**What to work on**
Only the lines below between the ones containing "1. Clone the repository" and "Feel free to use", inclusive, are to be reproduced, each exactly as it stands.

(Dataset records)
•••••
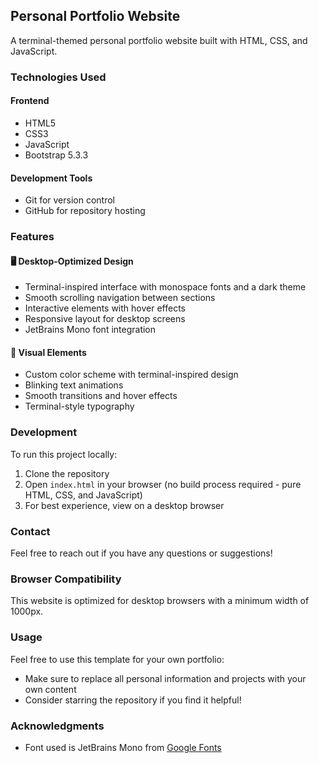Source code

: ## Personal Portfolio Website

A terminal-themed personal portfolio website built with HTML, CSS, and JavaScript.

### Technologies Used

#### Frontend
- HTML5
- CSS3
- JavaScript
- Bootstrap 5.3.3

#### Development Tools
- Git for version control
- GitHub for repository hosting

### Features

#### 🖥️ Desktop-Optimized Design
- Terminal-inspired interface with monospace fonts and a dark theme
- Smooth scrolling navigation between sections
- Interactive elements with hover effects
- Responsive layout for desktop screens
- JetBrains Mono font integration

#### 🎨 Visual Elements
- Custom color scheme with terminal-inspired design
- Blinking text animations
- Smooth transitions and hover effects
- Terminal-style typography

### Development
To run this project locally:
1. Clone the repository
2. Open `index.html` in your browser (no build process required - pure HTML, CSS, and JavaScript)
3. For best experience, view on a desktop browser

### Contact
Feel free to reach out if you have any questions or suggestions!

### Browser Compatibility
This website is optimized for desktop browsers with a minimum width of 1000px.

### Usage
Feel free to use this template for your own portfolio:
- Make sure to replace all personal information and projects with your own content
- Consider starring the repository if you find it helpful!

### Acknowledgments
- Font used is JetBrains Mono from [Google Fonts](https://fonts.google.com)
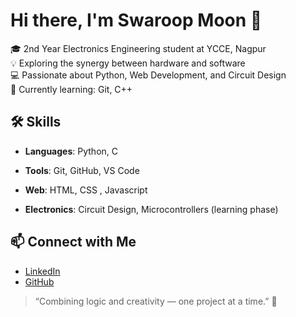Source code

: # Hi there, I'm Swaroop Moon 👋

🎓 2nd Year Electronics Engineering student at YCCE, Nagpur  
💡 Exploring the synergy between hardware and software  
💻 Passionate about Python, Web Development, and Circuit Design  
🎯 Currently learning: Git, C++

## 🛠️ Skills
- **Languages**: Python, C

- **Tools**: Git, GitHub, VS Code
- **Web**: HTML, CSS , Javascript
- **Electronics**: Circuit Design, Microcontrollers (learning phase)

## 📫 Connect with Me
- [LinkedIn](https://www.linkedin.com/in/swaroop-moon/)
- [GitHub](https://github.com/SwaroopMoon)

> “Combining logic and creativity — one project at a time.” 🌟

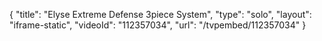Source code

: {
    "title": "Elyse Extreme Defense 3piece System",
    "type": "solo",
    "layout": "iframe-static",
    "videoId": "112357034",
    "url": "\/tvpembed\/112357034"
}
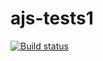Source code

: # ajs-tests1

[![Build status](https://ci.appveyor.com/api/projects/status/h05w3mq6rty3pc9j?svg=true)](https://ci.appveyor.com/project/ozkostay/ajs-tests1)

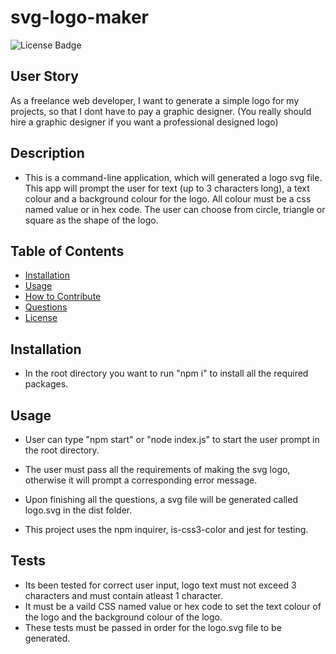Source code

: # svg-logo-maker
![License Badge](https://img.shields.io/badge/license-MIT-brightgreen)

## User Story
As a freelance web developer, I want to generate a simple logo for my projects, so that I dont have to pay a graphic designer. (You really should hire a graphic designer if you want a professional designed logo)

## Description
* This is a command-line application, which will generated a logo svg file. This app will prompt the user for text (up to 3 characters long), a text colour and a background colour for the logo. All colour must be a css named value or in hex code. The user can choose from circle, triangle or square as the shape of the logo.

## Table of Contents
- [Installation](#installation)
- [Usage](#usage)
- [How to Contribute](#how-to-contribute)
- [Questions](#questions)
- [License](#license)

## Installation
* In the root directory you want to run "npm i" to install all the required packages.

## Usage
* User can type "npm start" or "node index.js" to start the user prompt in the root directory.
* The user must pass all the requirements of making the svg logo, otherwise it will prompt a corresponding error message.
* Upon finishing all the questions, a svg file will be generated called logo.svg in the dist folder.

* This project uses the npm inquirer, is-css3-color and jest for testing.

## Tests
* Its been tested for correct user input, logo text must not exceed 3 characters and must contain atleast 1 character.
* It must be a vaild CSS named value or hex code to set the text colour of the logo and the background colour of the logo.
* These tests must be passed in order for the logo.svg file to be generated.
•••••
**Result of this task**
1. Clone the repository
2. Open `index.html` in your browser (no build process required - pure HTML, CSS, and JavaScript)
3. For best experience, view on a desktop browser

### Contact
Feel free to reach out if you have any questions or suggestions!

### Browser Compatibility
This website is optimized for desktop browsers with a minimum width of 1000px.

### Usage
Feel free to use this template for your own portfolio:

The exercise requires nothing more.